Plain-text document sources
____

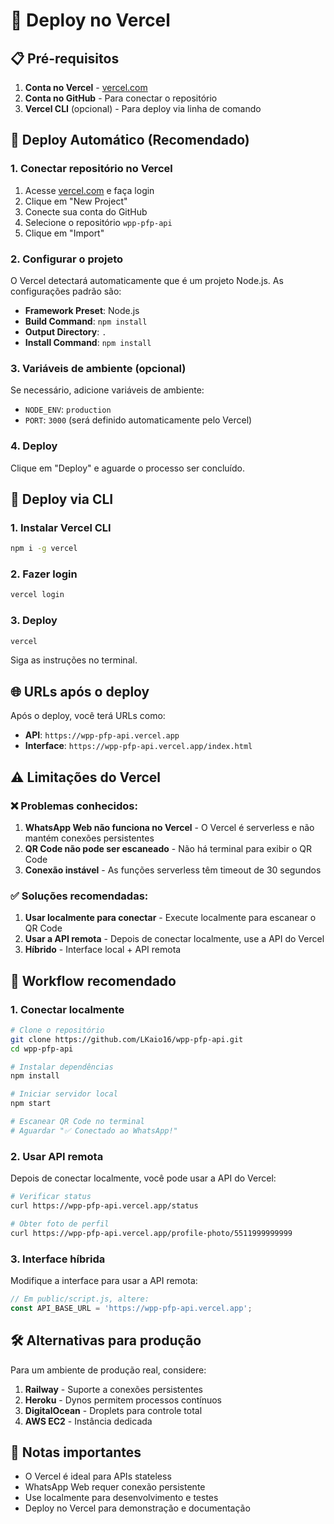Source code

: # 🚀 Deploy no Vercel

## 📋 Pré-requisitos

1. **Conta no Vercel** - [vercel.com](https://vercel.com)
2. **Conta no GitHub** - Para conectar o repositório
3. **Vercel CLI** (opcional) - Para deploy via linha de comando

## 🔧 Deploy Automático (Recomendado)

### 1. Conectar repositório no Vercel

1. Acesse [vercel.com](https://vercel.com) e faça login
2. Clique em "New Project"
3. Conecte sua conta do GitHub
4. Selecione o repositório `wpp-pfp-api`
5. Clique em "Import"

### 2. Configurar o projeto

O Vercel detectará automaticamente que é um projeto Node.js. As configurações padrão são:

- **Framework Preset**: Node.js
- **Build Command**: `npm install`
- **Output Directory**: `.`
- **Install Command**: `npm install`

### 3. Variáveis de ambiente (opcional)

Se necessário, adicione variáveis de ambiente:

- `NODE_ENV`: `production`
- `PORT`: `3000` (será definido automaticamente pelo Vercel)

### 4. Deploy

Clique em "Deploy" e aguarde o processo ser concluído.

## 🔧 Deploy via CLI

### 1. Instalar Vercel CLI

```bash
npm i -g vercel
```

### 2. Fazer login

```bash
vercel login
```

### 3. Deploy

```bash
vercel
```

Siga as instruções no terminal.

## 🌐 URLs após o deploy

Após o deploy, você terá URLs como:

- **API**: `https://wpp-pfp-api.vercel.app`
- **Interface**: `https://wpp-pfp-api.vercel.app/index.html`

## ⚠️ Limitações do Vercel

### ❌ Problemas conhecidos:

1. **WhatsApp Web não funciona no Vercel** - O Vercel é serverless e não mantém conexões persistentes
2. **QR Code não pode ser escaneado** - Não há terminal para exibir o QR Code
3. **Conexão instável** - As funções serverless têm timeout de 30 segundos

### ✅ Soluções recomendadas:

1. **Usar localmente para conectar** - Execute localmente para escanear o QR Code
2. **Usar a API remota** - Depois de conectar localmente, use a API do Vercel
3. **Híbrido** - Interface local + API remota

## 🔄 Workflow recomendado

### 1. Conectar localmente

```bash
# Clone o repositório
git clone https://github.com/LKaio16/wpp-pfp-api.git
cd wpp-pfp-api

# Instalar dependências
npm install

# Iniciar servidor local
npm start

# Escanear QR Code no terminal
# Aguardar "✅ Conectado ao WhatsApp!"
```

### 2. Usar API remota

Depois de conectar localmente, você pode usar a API do Vercel:

```bash
# Verificar status
curl https://wpp-pfp-api.vercel.app/status

# Obter foto de perfil
curl https://wpp-pfp-api.vercel.app/profile-photo/5511999999999
```

### 3. Interface híbrida

Modifique a interface para usar a API remota:

```javascript
// Em public/script.js, altere:
const API_BASE_URL = 'https://wpp-pfp-api.vercel.app';
```

## 🛠️ Alternativas para produção

Para um ambiente de produção real, considere:

1. **Railway** - Suporte a conexões persistentes
2. **Heroku** - Dynos permitem processos contínuos
3. **DigitalOcean** - Droplets para controle total
4. **AWS EC2** - Instância dedicada

## 📝 Notas importantes

- O Vercel é ideal para APIs stateless
- WhatsApp Web requer conexão persistente
- Use localmente para desenvolvimento e testes
- Deploy no Vercel para demonstração e documentação 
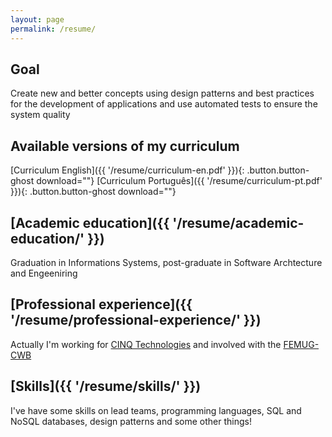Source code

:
 ```yaml
---
layout: page
permalink: /resume/
---
```


## Goal
Create new and better concepts using design patterns and best practices for the development of applications and use automated tests to ensure the system quality

## Available versions of my curriculum
[Curriculum English]({{ '/resume/curriculum-en.pdf' }}){: .button.button-ghost download=""}
[Curriculum Português]({{ '/resume/curriculum-pt.pdf' }}){: .button.button-ghost download=""}

## [Academic education]({{ '/resume/academic-education/' }})
Graduation in Informations Systems, post-graduate in Software Archtecture and Engeeniring

## [Professional experience]({{ '/resume/professional-experience/' }})
Actually I'm working for [CINQ Technologies](http://www.cinq.com.br/) and involved with the [FEMUG-CWB](http://femug-cwb.com.br/)

## [Skills]({{ '/resume/skills/' }})
I've have some skills on lead teams, programming languages, SQL and NoSQL databases, design patterns and some other things!
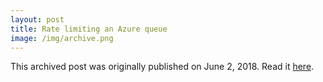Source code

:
 ```yaml
---
layout: post
title: Rate limiting an Azure queue
image: /img/archive.png
---
```

This archived post was originally published on June 2, 2018. Read it [here](/alex.ciobanu.org/indexea0f.html).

____

__Aim of the task__.
The answer is the lines above, word for word, from the first one through the one containing "2. **QR Code"; it includes no pictures.

__Written answer__.
Source code

: # 🚀 Deploy no Vercel

## 📋 Pré-requisitos

1. **Conta no Vercel** - [vercel.com](https://vercel.com)
2. **Conta no GitHub** - Para conectar o repositório
3. **Vercel CLI** (opcional) - Para deploy via linha de comando

## 🔧 Deploy Automático (Recomendado)

### 1. Conectar repositório no Vercel

1. Acesse [vercel.com](https://vercel.com) e faça login
2. Clique em "New Project"
3. Conecte sua conta do GitHub
4. Selecione o repositório `wpp-pfp-api`
5. Clique em "Import"

### 2. Configurar o projeto

O Vercel detectará automaticamente que é um projeto Node.js. As configurações padrão são:

- **Framework Preset**: Node.js
- **Build Command**: `npm install`
- **Output Directory**: `.`
- **Install Command**: `npm install`

### 3. Variáveis de ambiente (opcional)

Se necessário, adicione variáveis de ambiente:

- `NODE_ENV`: `production`
- `PORT`: `3000` (será definido automaticamente pelo Vercel)

### 4. Deploy

Clique em "Deploy" e aguarde o processo ser concluído.

## 🔧 Deploy via CLI

### 1. Instalar Vercel CLI

```bash
npm i -g vercel
```

### 2. Fazer login

```bash
vercel login
```

### 3. Deploy

```bash
vercel
```

Siga as instruções no terminal.

## 🌐 URLs após o deploy

Após o deploy, você terá URLs como:

- **API**: `https://wpp-pfp-api.vercel.app`
- **Interface**: `https://wpp-pfp-api.vercel.app/index.html`

## ⚠️ Limitações do Vercel

### ❌ Problemas conhecidos:

1. **WhatsApp Web não funciona no Vercel** - O Vercel é serverless e não mantém conexões persistentes
2. **QR Code não pode ser escaneado** - Não há terminal para exibir o QR Code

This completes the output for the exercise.